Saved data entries
[Start of section]

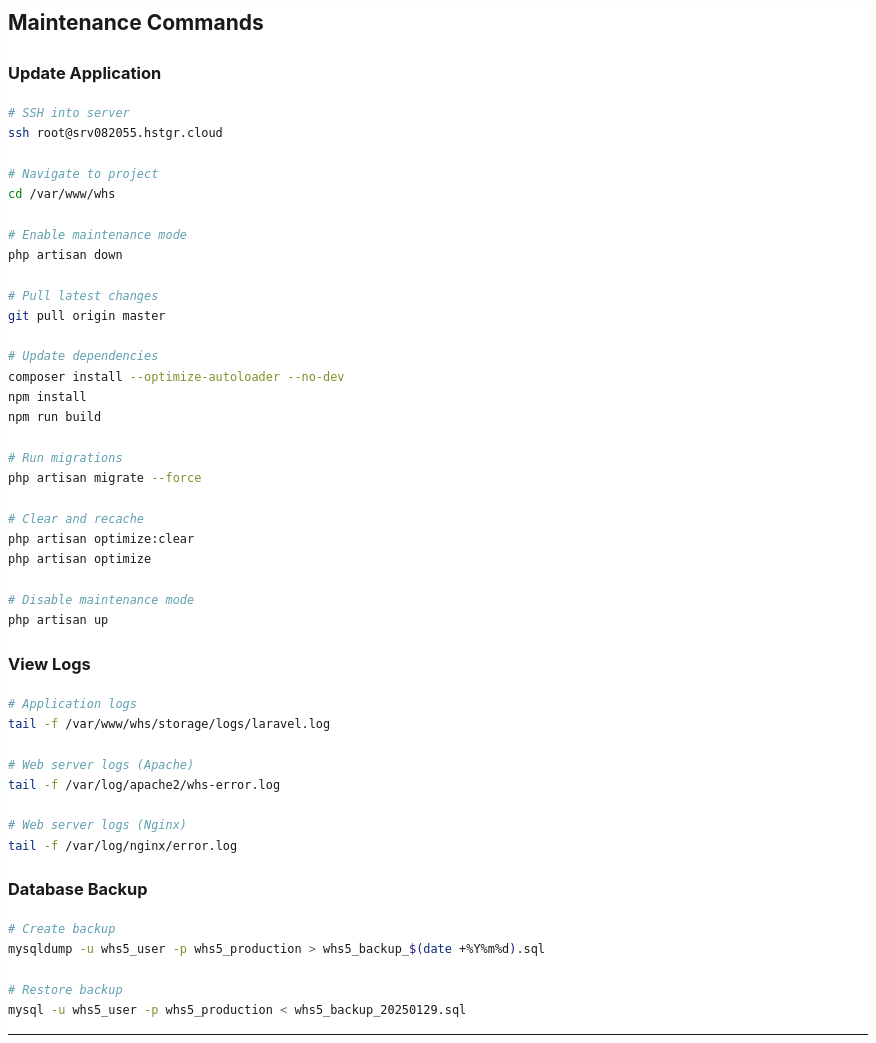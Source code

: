 
## Maintenance Commands

### Update Application

```bash
# SSH into server
ssh root@srv082055.hstgr.cloud

# Navigate to project
cd /var/www/whs

# Enable maintenance mode
php artisan down

# Pull latest changes
git pull origin master

# Update dependencies
composer install --optimize-autoloader --no-dev
npm install
npm run build

# Run migrations
php artisan migrate --force

# Clear and recache
php artisan optimize:clear
php artisan optimize

# Disable maintenance mode
php artisan up
```

### View Logs

```bash
# Application logs
tail -f /var/www/whs/storage/logs/laravel.log

# Web server logs (Apache)
tail -f /var/log/apache2/whs-error.log

# Web server logs (Nginx)
tail -f /var/log/nginx/error.log
```

### Database Backup

```bash
# Create backup
mysqldump -u whs5_user -p whs5_production > whs5_backup_$(date +%Y%m%d).sql

# Restore backup
mysql -u whs5_user -p whs5_production < whs5_backup_20250129.sql
```

---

[End of section]

Hand back the data above exactly, leaving out all pictures.

Source code

: 
## Maintenance Commands

### Update Application

```bash
# SSH into server
ssh root@srv082055.hstgr.cloud

# Navigate to project
cd /var/www/whs

# Enable maintenance mode
php artisan down

# Pull latest changes
git pull origin master

# Update dependencies
composer install --optimize-autoloader --no-dev
npm install
npm run build

# Run migrations
php artisan migrate --force

# Clear and recache
php artisan optimize:clear
php artisan optimize

# Disable maintenance mode
php artisan up
```

### View Logs

```bash
# Application logs
tail -f /var/www/whs/storage/logs/laravel.log

# Web server logs (Apache)
tail -f /var/log/apache2/whs-error.log

# Web server logs (Nginx)
tail -f /var/log/nginx/error.log
```

### Database Backup

```bash
# Create backup
mysqldump -u whs5_user -p whs5_production > whs5_backup_$(date +%Y%m%d).sql

# Restore backup
mysql -u whs5_user -p whs5_production < whs5_backup_20250129.sql
```

---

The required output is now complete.